Last Updated 16 March 2022, 08:20 IST

After every visit to Navilu Kaadu, we would leave behind a clean cottage when heading back to the city only to find it littered on our return. The origins of the mess continued to baffle us until we fortuitously chanced upon the culprits.

During our Dasara visit, we were greeted by a mischief of mice on the bed. The mum looked up alarmed as the pups scampered about in panic. The white bedsheet with prints of pretty pink roses was shredded to bits. Mercifully, the mice had left the bedding intact. Ushering out the mouse mother and her brood was a crazy circus, and it was nearing midday when we were finally able to turn our attention to the onerous task of cleaning up the mess.

The mouse mum had discovered a secret pathway into and out of the house — thanks to the faulty plumbing beneath the kitchen sink that resulted in a loose pipe. With the plumbing repaired, I have a hunch the mice are assiduously investigating another way into the house.

Early next morning, as is my routine on the farm, I was tidying up the front porch, and happened to pick up a sack full of cowpeas (alasande kaalu) harvested the day before. Curled beneath the sack in neat coils, was a tiny snakelet of the non-venomous Indian wolf snake species.
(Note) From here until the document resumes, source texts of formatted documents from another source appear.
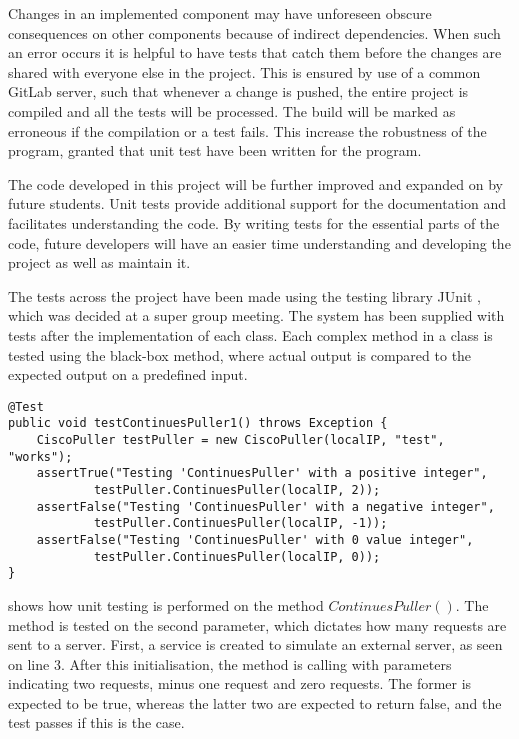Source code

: Changes in an implemented component may have unforeseen obscure consequences on other components because of indirect dependencies. When such an error occurs it is helpful to have tests that catch them before the changes are shared with everyone else in the project. This is ensured by use of a common GitLab server, such that whenever a change is pushed, the entire project is compiled and all the tests will be processed. The build will be marked as erroneous if the compilation or a test fails. This increase the robustness of the program, granted that unit test have been written for the program.

The code developed in this project will be further improved and expanded on by future students. Unit tests provide additional support for the documentation and facilitates understanding the code.
By writing tests for the essential parts of the code, future developers will have an easier time understanding and developing the project as well as maintain it. 

The tests across the project have been made using the testing library JUnit \cite{junit4}, which was decided at a super group meeting. The system has been supplied with tests after the implementation of each class. Each complex method in a class is tested using the black-box method, where actual output is compared to the expected output on a predefined input.

\begin{lstlisting}[caption={Testing ContinuesPuller},label={lst:test_continuespuller},language=inc_Java, mathescape]
@Test
public void testContinuesPuller1() throws Exception {
    CiscoPuller testPuller = new CiscoPuller(localIP, "test", "works");
    assertTrue("Testing 'ContinuesPuller' with a positive integer",
            testPuller.ContinuesPuller(localIP, 2));
    assertFalse("Testing 'ContinuesPuller' with a negative integer",
            testPuller.ContinuesPuller(localIP, -1));
    assertFalse("Testing 'ContinuesPuller' with 0 value integer",
            testPuller.ContinuesPuller(localIP, 0));
}
\end{lstlisting}
 shows how unit testing is performed on the method $ContinuesPuller()$. The method is tested on the second parameter, which dictates how many requests are sent to a server. First, a service is created to simulate an external server, as seen on line 3. After this initialisation, the method is calling with parameters indicating two requests, minus one request and zero requests. The former is expected to be true, whereas the latter two are expected to return false, and the test passes if this is the case.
It was a beautiful little snake with a reddish-brown body and striking cream-coloured bands.

The cosy shelter hoisted up, and its repose rudely interrupted, the snakelet looked peeved as it uncoiled lazily. With some coaxing, the little one slithered away seeking the cover of the underbrush beyond the front yard.

Sometime around noon the same day, my band of women helpers discovered a peafowl nest with a clutch of four large, pale brown eggs in a thicket by our solar fence. Momma peahen took flight as the women picking cowpea unknowingly approached her nest. We stayed clear of the area thereafter. I fervently hope the next generation of peafowl chicks hatched, grew strong and made their way out of the nest undisturbed and safe.

Lying in wait

On Christmas eve, the boys found a strange object in a pile of freshly cut grass, set aside as mulch material for our mango saplings. Little bigger than a marble, the lightweight structure of hardened froth reminded me of a meringue. It was an egg case or ootheca of a praying mantis. The female praying mantis lays her eggs in a frothy substance produced from the glands in her abdomen, which then hardens. We placed the egg case in a cup and left it beneath the neem tree by the house.

At Navilu Kaadu, we are learning to leave nature undisturbed and unfettered. A couple of days later, on a bright morning, the boys called out in excitement. Over a hundred newly emerged baby mantises were milling about the ootheca. As if by magic, the seemingly inert and lifeless egg case had spouted new lives waiting to go forth into the wide world. The baby mantises, also called nymphs, moved tentatively as they got ready to begin the all-important business of life.

Praying mantises are ambush predators and feed exclusively on live prey. They lie in wait and catch the prey when it gets close. They feast on aphids, moths, roaches, mosquitoes and most insects considered troublesome by farmers and gardeners.
These creatures, like many others, are crucial for the well-being of our crops at Navilu Kaadu.

The field mice and the praying mantises feed on insects that pose a threat to our crops, the snakes control the rodent population, and the peafowls keep the snakes in check. As the web of life unravels itself wondrously within our tiny patch of land, we have come to realise that at Navilu Kaadu, there is ample to go around for everybody — predator, prey and with a bit of luck, for us interlopers too.

Rooting For Nature is a monthly column on an off-kilter urban family’s trysts with nature on a natural farm.